Stored data entries
• • • • •

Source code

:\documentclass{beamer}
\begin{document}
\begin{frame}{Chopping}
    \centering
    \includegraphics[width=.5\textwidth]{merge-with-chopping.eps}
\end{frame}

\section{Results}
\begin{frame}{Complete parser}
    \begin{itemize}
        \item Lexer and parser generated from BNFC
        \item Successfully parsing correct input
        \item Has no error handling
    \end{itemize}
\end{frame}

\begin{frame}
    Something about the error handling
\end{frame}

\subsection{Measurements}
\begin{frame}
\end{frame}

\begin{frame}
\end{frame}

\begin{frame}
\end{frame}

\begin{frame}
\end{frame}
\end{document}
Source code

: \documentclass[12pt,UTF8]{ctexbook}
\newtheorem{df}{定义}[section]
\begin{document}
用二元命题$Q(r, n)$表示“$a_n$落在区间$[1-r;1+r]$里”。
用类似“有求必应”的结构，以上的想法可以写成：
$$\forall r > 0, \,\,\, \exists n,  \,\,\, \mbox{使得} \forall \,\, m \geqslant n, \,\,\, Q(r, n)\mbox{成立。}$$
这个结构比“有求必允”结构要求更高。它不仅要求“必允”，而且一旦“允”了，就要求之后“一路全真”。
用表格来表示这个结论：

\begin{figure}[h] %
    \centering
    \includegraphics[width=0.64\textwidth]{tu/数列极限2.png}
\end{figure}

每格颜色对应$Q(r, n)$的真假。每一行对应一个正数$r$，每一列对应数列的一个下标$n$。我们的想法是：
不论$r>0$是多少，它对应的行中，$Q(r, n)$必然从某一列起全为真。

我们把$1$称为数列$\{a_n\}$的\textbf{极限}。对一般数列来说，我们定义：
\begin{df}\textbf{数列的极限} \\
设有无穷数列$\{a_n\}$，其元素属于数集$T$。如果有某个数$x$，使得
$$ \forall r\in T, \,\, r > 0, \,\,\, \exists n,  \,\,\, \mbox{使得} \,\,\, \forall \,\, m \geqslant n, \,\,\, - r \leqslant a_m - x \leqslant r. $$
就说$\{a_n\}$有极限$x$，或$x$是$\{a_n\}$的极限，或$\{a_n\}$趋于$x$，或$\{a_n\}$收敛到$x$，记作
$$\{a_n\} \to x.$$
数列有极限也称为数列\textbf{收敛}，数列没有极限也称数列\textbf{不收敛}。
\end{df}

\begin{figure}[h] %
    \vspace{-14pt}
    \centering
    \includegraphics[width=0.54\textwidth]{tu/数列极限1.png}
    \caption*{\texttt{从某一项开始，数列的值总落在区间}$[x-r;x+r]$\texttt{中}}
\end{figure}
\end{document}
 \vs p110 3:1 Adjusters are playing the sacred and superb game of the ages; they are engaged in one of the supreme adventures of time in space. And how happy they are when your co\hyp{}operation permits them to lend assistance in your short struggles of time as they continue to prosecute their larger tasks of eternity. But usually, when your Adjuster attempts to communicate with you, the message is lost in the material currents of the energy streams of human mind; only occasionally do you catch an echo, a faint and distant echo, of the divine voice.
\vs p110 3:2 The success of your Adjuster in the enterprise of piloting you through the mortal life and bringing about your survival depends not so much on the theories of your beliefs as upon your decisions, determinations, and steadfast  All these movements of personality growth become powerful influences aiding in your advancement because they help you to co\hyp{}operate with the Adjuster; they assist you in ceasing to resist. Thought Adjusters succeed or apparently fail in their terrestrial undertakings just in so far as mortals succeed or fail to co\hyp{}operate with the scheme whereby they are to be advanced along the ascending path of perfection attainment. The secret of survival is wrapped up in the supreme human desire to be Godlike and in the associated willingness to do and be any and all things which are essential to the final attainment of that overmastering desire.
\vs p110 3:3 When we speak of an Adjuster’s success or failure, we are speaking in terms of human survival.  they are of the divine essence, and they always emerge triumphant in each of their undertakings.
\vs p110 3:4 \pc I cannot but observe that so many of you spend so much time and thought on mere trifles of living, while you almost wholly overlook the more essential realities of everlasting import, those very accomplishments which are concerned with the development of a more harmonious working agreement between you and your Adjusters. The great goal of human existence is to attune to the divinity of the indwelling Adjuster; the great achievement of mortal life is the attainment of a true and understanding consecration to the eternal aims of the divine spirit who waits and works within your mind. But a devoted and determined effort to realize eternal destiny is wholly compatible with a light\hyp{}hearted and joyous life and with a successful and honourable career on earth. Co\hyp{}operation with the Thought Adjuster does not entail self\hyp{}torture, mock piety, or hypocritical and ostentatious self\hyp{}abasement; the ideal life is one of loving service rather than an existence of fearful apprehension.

• • • • •

■ **TRY IT**: Work through the data line by line and state how many lines have the string "error"; add nothing else.

■ **COMPLETED EXERCISE**: 2